• **WHAT YOU WILL DO**
In the listing below, find the line with "These new catalog", then repeat exactly every line from the top through that one.

- - - - - - -

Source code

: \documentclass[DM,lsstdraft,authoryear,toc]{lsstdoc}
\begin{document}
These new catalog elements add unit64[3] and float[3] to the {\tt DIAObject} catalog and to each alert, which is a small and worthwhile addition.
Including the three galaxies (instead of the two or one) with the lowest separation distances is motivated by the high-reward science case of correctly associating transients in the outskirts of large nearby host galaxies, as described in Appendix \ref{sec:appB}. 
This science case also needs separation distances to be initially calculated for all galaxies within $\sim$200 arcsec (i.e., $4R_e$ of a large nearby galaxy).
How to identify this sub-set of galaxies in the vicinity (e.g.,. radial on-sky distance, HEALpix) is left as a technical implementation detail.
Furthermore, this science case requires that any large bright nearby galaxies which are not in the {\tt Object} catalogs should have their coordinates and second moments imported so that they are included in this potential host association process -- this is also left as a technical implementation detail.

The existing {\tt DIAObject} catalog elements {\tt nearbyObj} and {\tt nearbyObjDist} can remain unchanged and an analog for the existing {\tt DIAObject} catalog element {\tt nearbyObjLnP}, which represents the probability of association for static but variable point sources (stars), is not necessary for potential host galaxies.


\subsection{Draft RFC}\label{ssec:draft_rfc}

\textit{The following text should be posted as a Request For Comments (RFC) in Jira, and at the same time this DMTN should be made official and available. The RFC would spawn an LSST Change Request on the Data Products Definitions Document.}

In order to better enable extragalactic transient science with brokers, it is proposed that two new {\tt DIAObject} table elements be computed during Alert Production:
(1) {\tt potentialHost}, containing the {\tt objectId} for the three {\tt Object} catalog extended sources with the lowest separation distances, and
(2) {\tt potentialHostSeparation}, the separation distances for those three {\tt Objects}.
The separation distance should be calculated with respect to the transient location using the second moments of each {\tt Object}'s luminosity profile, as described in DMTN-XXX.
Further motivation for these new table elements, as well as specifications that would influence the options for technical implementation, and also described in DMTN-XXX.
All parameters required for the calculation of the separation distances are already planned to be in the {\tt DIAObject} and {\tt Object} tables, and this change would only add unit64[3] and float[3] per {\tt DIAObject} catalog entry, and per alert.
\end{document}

- - - - - - -

• **RESPONSE FOR THIS EXERCISE**
Source code

: \documentclass[DM,lsstdraft,authoryear,toc]{lsstdoc}
\begin{document}
These new catalog elements add unit64[3] and float[3] to the {\tt DIAObject} catalog and to each alert, which is a small and worthwhile addition.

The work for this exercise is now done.